[Collected data]
☆ ☆ ☆ ☆

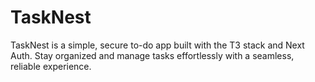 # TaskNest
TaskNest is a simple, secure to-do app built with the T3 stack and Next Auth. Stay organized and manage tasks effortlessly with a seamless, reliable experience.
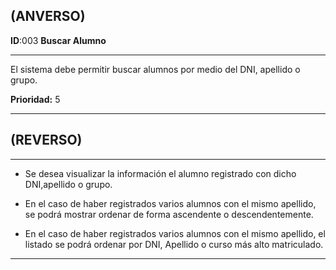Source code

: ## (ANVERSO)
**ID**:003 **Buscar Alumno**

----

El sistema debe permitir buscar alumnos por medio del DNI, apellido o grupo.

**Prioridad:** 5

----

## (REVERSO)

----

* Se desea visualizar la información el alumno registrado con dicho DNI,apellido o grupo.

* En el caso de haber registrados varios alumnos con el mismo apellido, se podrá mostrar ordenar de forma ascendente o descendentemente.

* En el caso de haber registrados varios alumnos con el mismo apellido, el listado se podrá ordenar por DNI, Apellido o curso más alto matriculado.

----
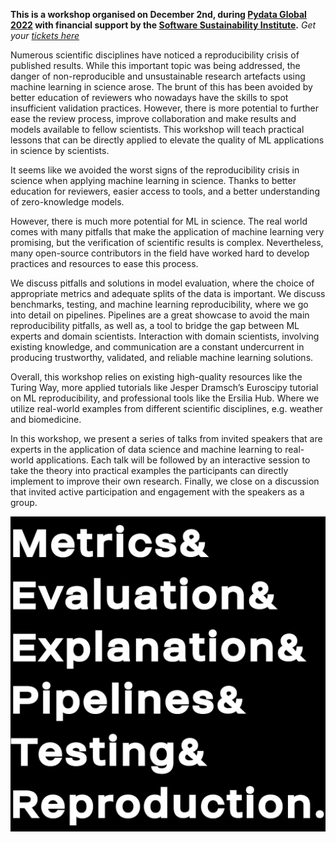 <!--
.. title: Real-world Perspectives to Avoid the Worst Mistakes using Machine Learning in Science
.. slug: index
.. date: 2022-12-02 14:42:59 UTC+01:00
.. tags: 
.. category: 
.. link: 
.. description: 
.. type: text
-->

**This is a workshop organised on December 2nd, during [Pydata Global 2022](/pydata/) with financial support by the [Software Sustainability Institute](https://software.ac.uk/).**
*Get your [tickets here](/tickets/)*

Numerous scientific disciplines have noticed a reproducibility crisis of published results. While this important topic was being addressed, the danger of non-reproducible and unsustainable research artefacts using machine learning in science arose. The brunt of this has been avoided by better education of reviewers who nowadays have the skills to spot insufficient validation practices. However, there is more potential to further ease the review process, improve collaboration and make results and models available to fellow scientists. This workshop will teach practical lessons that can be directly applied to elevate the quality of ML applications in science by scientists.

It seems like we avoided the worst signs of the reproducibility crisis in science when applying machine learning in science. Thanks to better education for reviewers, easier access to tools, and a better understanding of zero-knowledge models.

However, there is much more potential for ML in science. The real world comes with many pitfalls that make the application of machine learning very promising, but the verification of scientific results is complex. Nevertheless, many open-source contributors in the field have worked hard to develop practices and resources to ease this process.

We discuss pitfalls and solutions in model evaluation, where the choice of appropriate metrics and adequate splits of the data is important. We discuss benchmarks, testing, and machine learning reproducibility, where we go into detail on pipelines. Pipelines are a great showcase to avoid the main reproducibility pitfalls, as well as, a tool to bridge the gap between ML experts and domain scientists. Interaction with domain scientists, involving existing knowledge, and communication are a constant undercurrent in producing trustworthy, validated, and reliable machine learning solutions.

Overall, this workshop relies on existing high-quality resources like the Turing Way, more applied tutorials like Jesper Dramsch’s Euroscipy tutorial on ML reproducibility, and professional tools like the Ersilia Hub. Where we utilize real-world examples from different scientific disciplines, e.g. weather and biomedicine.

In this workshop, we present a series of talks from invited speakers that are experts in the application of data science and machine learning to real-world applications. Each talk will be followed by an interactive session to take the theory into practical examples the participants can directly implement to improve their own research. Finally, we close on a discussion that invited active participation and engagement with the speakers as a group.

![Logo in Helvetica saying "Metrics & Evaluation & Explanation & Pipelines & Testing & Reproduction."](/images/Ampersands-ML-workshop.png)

☆ ☆ ☆ ☆

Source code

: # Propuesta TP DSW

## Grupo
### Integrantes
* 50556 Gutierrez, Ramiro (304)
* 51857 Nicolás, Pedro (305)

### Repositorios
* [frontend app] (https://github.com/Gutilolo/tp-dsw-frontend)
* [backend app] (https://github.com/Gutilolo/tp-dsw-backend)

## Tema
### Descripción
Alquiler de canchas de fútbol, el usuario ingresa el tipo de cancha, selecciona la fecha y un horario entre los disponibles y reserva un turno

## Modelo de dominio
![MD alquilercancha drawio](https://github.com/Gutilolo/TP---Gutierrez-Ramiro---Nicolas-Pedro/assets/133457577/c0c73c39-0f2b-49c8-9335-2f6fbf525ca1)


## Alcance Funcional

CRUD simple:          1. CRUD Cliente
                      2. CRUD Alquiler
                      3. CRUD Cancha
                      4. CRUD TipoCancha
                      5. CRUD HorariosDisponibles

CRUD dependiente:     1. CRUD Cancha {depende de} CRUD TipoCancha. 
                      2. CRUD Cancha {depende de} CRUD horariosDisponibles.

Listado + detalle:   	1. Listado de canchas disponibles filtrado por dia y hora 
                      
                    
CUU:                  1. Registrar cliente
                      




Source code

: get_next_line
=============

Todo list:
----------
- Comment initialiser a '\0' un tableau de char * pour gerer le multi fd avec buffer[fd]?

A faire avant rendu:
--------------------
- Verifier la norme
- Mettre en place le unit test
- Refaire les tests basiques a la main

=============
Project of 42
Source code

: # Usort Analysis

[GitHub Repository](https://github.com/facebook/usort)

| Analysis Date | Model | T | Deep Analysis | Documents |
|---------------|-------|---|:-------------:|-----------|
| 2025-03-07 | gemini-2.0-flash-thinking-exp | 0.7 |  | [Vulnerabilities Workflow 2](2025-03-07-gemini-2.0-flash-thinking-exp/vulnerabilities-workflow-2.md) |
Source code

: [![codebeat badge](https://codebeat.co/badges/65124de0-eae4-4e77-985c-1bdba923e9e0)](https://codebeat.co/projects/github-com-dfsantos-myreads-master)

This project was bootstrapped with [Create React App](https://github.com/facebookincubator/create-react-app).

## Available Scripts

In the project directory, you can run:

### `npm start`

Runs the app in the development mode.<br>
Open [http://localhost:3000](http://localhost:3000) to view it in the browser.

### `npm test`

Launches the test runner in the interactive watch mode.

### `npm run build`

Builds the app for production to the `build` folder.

☆ ☆ ☆ ☆

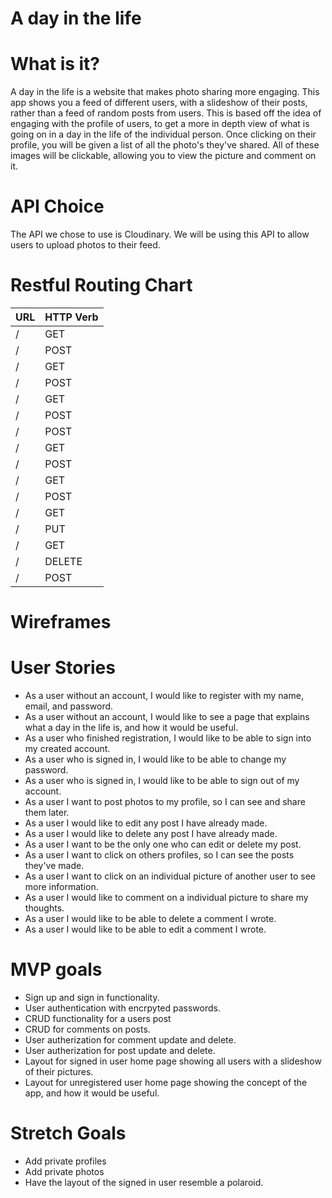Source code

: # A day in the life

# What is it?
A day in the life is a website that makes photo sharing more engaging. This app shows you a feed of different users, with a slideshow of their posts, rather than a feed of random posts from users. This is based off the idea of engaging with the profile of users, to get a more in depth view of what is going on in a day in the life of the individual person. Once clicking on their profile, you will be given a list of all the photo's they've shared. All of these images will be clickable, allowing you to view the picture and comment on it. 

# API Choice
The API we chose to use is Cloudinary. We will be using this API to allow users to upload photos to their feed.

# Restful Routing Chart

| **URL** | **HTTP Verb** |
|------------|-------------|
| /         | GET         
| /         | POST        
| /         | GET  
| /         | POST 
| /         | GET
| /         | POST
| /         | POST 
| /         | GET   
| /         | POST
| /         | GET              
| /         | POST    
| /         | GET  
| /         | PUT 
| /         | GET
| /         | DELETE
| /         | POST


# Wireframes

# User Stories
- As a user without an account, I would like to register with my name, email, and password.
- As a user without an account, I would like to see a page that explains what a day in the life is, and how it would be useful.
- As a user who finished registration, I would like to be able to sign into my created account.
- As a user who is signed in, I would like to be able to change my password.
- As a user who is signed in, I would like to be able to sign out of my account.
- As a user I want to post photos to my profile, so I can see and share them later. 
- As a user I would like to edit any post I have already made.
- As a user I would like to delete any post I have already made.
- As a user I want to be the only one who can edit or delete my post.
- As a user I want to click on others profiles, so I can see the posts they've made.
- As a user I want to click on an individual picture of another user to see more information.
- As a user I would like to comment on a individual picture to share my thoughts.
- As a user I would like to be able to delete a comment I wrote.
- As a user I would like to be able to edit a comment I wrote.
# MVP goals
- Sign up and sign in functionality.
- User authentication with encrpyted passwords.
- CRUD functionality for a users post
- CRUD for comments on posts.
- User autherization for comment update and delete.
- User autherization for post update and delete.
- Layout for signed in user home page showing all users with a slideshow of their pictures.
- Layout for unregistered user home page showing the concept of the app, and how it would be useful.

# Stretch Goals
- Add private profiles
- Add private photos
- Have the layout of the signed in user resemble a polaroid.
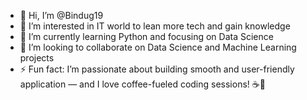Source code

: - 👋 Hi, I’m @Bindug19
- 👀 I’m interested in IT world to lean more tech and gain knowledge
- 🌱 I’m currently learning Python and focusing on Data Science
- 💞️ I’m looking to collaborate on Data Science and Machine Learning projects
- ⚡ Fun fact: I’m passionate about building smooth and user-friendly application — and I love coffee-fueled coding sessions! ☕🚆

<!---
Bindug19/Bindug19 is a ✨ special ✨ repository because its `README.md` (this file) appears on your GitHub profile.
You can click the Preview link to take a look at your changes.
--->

☆ ☆ ☆ ☆

## What needs to be done
Taking the entries above, restate exactly those lines that fall between the line with "# Wireframes" and the line with "- As a user who finished", keeping both of those lines too.

## Result of this exercise
# Wireframes

# User Stories
- As a user without an account, I would like to register with my name, email, and password.
- As a user without an account, I would like to see a page that explains what a day in the life is, and how it would be useful.
- As a user who finished registration, I would like to be able to sign into my created account.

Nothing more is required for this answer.